“Ook hij liet een grote stoommachine plaatsen en alles groeide zo overrompelend vlug, dat er echt geen tijd was zich om veiligheid of zelfs een minimum aan hygiëne te bekommeren. In de spinnerijen stonden de vrouwen, meisjes en kinderen in wolken dwarrelend pluk, bijna dagelijks raakten handen vermorzeld bij het 'indraaien' en in werkplaatsen waar men omgeven was van natte dampen, kregen de meeste vrouwen een ziekte die men waterkanker noemde.(...) De vrouwen brachten in de levensgevaarlijke werkplaatsen hun kleinste kinderen van huis mee en lieten ze rondkruipen in vuil, stof en stank.”
“Ik kon het echter niet laten, te scrhijven over ook nog de meisjes van 14 tot 18 jaar, die men de meest vermoeiende en meest zenuwslopende taak op de smalle schouders legde. Men noemde ze 'de nachtploeg', omdat ze het afschuwelijke nachtwerk te verrichten kregen: bij het loeien der sirenes om 6 of 7 uur in de avond, repten ze zich naar de fabrieken en stonden ze de hele nacht dóór in het helse lawaai van machines, molens of getouwen, om pas rond 6 of 7 uur in de grauwe ochtend de fabriekspoort te verlaten. Ondervoed, afgemat, door slaap overmand, kon geen nacht voorbij gaan zonder dat een van hen een ongeluk overkwam.”

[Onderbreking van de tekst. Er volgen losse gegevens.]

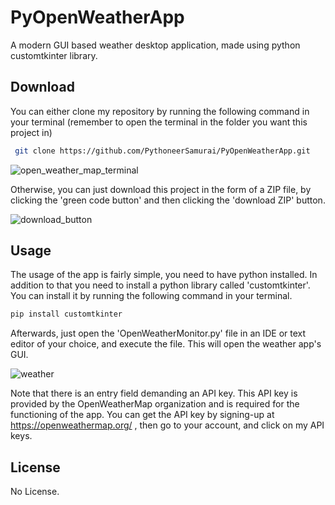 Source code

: 
# PyOpenWeatherApp

A modern GUI based weather desktop application, made using python customtkinter library.

## Download

You can either clone my repository by running the following command in your terminal (remember to open the terminal in the folder you want this project in)

```bash
 git clone https://github.com/PythoneerSamurai/PyOpenWeatherApp.git
```
![open_weather_map_terminal](https://github.com/PythoneerSamurai/PyOpenWeatherApp/assets/112153865/99b93ed3-98ef-46ba-a315-44db245950b0)

Otherwise, you can just download this project in the form of a ZIP file, by clicking the 'green code button' and then clicking the 'download ZIP' button.

![download_button](https://github.com/PythoneerSamurai/PyOpenWeatherApp/assets/112153865/b1ce5181-90b0-4952-9e1c-2c2c163c6247)

## Usage

The usage of the app is fairly simple, you need to have python installed. In addition to that you need to install a python library called 'customtkinter'. You can install it by running the following command in your terminal.

```javascript
pip install customtkinter
```

Afterwards, just open the 'OpenWeatherMonitor.py' file in an IDE or text editor of your choice, and execute the file. This will open the weather app's GUI.

![weather](https://github.com/PythoneerSamurai/PyOpenWeatherApp/assets/112153865/4eba43d1-11ec-4f65-bab7-a2f09d315696)

Note that there is an entry field demanding an API key. This API key is provided by the OpenWeatherMap organization and is required for the functioning of the app.
You can get the API key by signing-up at https://openweathermap.org/ , then go to your account, and click on my API keys.

## License

No License.
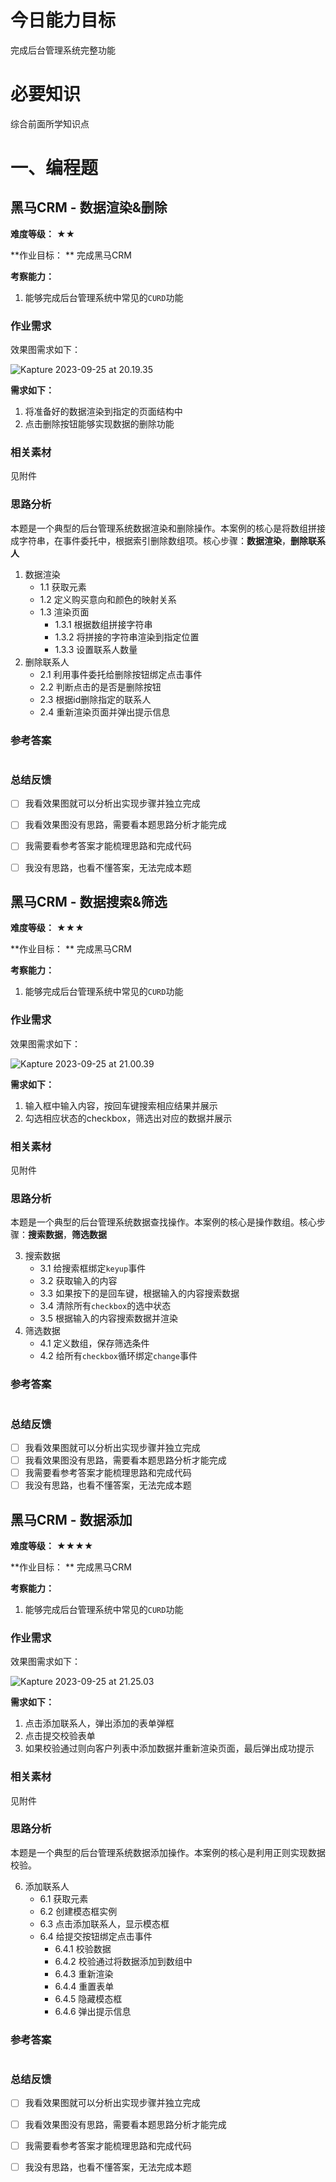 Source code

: # 今日能力目标

完成后台管理系统完整功能

# 必要知识

综合前面所学知识点

# 一、编程题

## 黑马CRM - 数据渲染&删除

**难度等级：**   ★★

**作业目标： ** 完成黑马CRM

**考察能力：**

1. 能够完成后台管理系统中常见的`CURD`功能

### 作业需求

效果图需求如下：

![Kapture 2023-09-25 at 20.19.35](assets/01.gif)

**需求如下：**

1. 将准备好的数据渲染到指定的页面结构中
2. 点击删除按钮能够实现数据的删除功能


### 相关素材

见附件

### 思路分析

本题是一个典型的后台管理系统数据渲染和删除操作。本案例的核心是将数组拼接成字符串，在事件委托中，根据索引删除数组项。核心步骤：**数据渲染**，**删除联系人**

1. 数据渲染
   * 1.1 获取元素
   * 1.2 定义购买意向和颜色的映射关系
   * 1.3 渲染页面
     * 1.3.1 根据数组拼接字符串
     * 1.3.2 将拼接的字符串渲染到指定位置
     * 1.3.3 设置联系人数量
2. 删除联系人
   * 2.1 利用事件委托给删除按钮绑定点击事件
   * 2.2 判断点击的是否是删除按钮
   * 2.3 根据id删除指定的联系人
   * 2.4 重新渲染页面并弹出提示信息


### 参考答案

```js

```

### 总结反馈

- [ ] 我看效果图就可以分析出实现步骤并独立完成
- [ ] 我看效果图没有思路，需要看本题思路分析才能完成
- [ ] 我需要看参考答案才能梳理思路和完成代码
- [ ] 我没有思路，也看不懂答案，无法完成本题



## 黑马CRM -  数据搜索&筛选

**难度等级：**   ★★★

**作业目标： ** 完成黑马CRM

**考察能力：**

1. 能够完成后台管理系统中常见的`CURD`功能

### 作业需求

效果图需求如下：

![Kapture 2023-09-25 at 21.00.39](assets/02.gif)

**需求如下：**

1. 输入框中输入内容，按回车键搜索相应结果并展示
2. 勾选相应状态的checkbox，筛选出对应的数据并展示


### 相关素材

见附件

### 思路分析

本题是一个典型的后台管理系统数据查找操作。本案例的核心是操作数组。核心步骤：**搜索数据**，**筛选数据**

3. 搜索数据
   * 3.1 给搜索框绑定`keyup`事件
   * 3.2 获取输入的内容
   * 3.3 如果按下的是回车键，根据输入的内容搜索数据
   * 3.4 清除所有`checkbox`的选中状态
   * 3.5 根据输入的内容搜索数据并渲染
4. 筛选数据
   * 4.1 定义数组，保存筛选条件
   * 4.2 给所有`checkbox`循环绑定`change`事件


### 参考答案

```js

```

### 总结反馈

- [ ] 我看效果图就可以分析出实现步骤并独立完成
- [ ] 我看效果图没有思路，需要看本题思路分析才能完成
- [ ] 我需要看参考答案才能梳理思路和完成代码
- [ ] 我没有思路，也看不懂答案，无法完成本题
## 黑马CRM - 数据添加

**难度等级：**   ★★★★

**作业目标： ** 完成黑马CRM

**考察能力：**

1. 能够完成后台管理系统中常见的`CURD`功能

### 作业需求

效果图需求如下：

![Kapture 2023-09-25 at 21.25.03](assets/03.gif)

**需求如下：**

1. 点击添加联系人，弹出添加的表单弹框
2. 点击提交校验表单
3. 如果校验通过则向客户列表中添加数据并重新渲染页面，最后弹出成功提示


### 相关素材

见附件

### 思路分析

本题是一个典型的后台管理系统数据添加操作。本案例的核心是利用正则实现数据校验。

6. 添加联系人
   * 6.1 获取元素
   * 6.2 创建模态框实例
   * 6.3 点击添加联系人，显示模态框
   * 6.4 给提交按钮绑定点击事件
     * 6.4.1 校验数据
     * 6.4.2 校验通过将数据添加到数组中
     * 6.4.3 重新渲染
     * 6.4.4 重置表单
     * 6.4.5 隐藏模态框
     * 6.4.6 弹出提示信息


### 参考答案

```js

```

### 总结反馈

- [ ] 我看效果图就可以分析出实现步骤并独立完成
- [ ] 我看效果图没有思路，需要看本题思路分析才能完成
- [ ] 我需要看参考答案才能梳理思路和完成代码
- [ ] 我没有思路，也看不懂答案，无法完成本题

“Daar kwam onder andere aan het licht, dat in de hele fabriek Jacobs maar vier volwassen mannen werkten, aangesteld als meesterknechten, en de rest uit kinderen bestond. Kinderen van acht en zeven jaar, van zes en zelfs van maar vijf jaar, die door de meesterknechten met slagen en stampen werden opgejaagd...en dat die kinderen zich vrij veel stom dronken aan een fles genever.”
“Op het einde van het jaar 1889 stemde de regering dan de wet op de kinderarbeid. Hierdoor was het niet langer meer toegelaten, kinderen beneden de twaalf jaar in mijnen en fabrieken te aanvaarden. Ondanks deze wet bleven in haast alle fabrieken der Denderstreek de kinderen aan het werk. Men zou eerst nog, jaren later, inspecteurs moeten aanstellen om kontrool hierop te houden.”